In the summer of 2023, a recording of Beethoven symphonies conducted by Takács-Nagy was released by the world-renowned record label Deutsche Gramophone Gesellschaft, Beethoven Journey In the summer of 2023, a recording of Beethoven symphonies conducted by Takács-Nagy released by the world-renowned record label Deutsche Gramophone Gesellschaft, entitled Beethoven Journey. Interestingly enough, this is the last actual, physical CD released by this prestigious label. The contributing orchestra is the Verbier Festival Orchestra from Switzerland, with whom Takács-Nagy has been working together regularly for years, so much so that they almost "know each other inside out".

Gábor Takács-Nagy has also been working with the MÁV Symphony Orchestra for a long . He had been the orchestra’s artistic director since 2005, its first guest conductor since September 2008, and chief conductor and artistic director since 2010. In 2012, he conducted the MÁV Symphony Orchestra for the world premiere recording of Karl Jenkins' oratorio The Welsh Bards, composed to the poem of János Arany.

The Swiss-based artist was awarded the Hungarian Bartók-Pásztory Prize in 2017, the Prima Primissima Prize in 2021 and the Kossuth Prize in 2024.

The first concert of the Beethoven begins with the King Stephen Overture, composed for the opening of the German Theatre in Pest, which was completed in 1812. It will be followed by Beethoven's Symphony No. 1, premiered on March 2, 1800, in Vienna, at the Imperial Court Theatre.

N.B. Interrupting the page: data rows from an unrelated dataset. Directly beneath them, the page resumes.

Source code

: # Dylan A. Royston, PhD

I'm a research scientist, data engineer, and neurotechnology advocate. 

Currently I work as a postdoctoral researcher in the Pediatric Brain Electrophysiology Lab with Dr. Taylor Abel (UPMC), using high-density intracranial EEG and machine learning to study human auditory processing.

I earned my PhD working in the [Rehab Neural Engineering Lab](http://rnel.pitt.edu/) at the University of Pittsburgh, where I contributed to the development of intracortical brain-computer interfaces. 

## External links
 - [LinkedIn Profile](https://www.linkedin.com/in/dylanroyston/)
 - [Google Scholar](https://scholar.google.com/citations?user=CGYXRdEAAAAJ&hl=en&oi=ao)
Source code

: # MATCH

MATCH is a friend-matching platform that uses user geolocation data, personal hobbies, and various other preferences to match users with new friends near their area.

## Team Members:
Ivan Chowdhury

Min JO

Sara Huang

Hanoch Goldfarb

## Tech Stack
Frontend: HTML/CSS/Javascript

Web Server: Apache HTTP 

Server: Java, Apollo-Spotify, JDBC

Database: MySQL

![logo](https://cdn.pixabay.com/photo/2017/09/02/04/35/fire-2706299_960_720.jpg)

Beethoven’s music bears the legacy of his great intellectual predecessor, Haydn, but also features the characteristics that make Beethoven's later symphonies individual.

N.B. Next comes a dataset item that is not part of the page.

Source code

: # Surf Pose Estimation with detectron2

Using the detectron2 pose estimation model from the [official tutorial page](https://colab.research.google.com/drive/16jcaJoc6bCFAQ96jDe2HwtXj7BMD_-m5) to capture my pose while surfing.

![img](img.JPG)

In the second part of the concert, the audience will hear Beethoven’s Symphony No. 4, composed in 1806. This piece features restless energy to a lesser degree, and portrays the simple, everyday human emotion. The work is a good illustration of Beethoven's process of finding his own individual voice and the progressive qualities in his music.

Beethoven+

A panel discussion on the current program of the MÁV Symphony Orchestra's Beethoven series will be held with conductor Gábor Takács-Nagy before each concert in the concert hall at 5.45 pm for those who have purchased a ticket for the concert.

The discussion will be led by György Lendvai, Executive Director of the MÁV Symphony Orchestra.

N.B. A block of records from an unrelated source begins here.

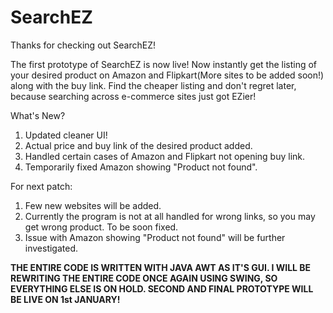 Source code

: # SearchEZ
Thanks for checking out SearchEZ!

The first prototype of SearchEZ is now live! Now instantly get the listing of your desired product on Amazon and Flipkart(More sites to be added soon!) along with the buy link. Find the cheaper listing and don't regret later, because searching across e-commerce sites just got EZier!

What's New?
1. Updated cleaner UI!
2. Actual price and buy link of the desired product added.
3. Handled certain cases of Amazon and Flipkart not opening buy link.
4. Temporarily fixed Amazon showing "Product not found".

For next patch: 
1. Few new websites will be added.
2. Currently the program is not at all handled for wrong links, so you may get wrong product. To be soon fixed.
3. Issue with Amazon showing "Product not found" will be further investigated.

**THE ENTIRE CODE IS WRITTEN WITH JAVA AWT AS IT'S GUI. I WILL BE REWRITING THE ENTIRE CODE ONCE AGAIN USING SWING, SO EVERYTHING ELSE IS ON HOLD. SECOND AND FINAL PROTOTYPE WILL BE LIVE ON 1st JANUARY!**

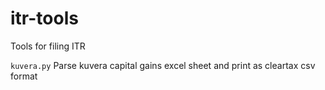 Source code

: # itr-tools
Tools for filing ITR

`kuvera.py` Parse kuvera capital gains excel sheet and print as cleartax csv format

Another special feature of the Beethoven series is that the MÁV Symphony Orchestra provides an opportunity for the instrumental students of the Franz Liszt Academy of Music to actively participate in the concerts, in order that they gain more experience during the rehearsals and the performances. The cooperation between the two institutions is intended to support the students' orchestral practice both professionally and personally, since by taking part in the program, they get a glimpse of what it is like to be a member of a professionally functioning ensemble. Conductor Gábor Takács-Nagy was also pleased to join the initiative.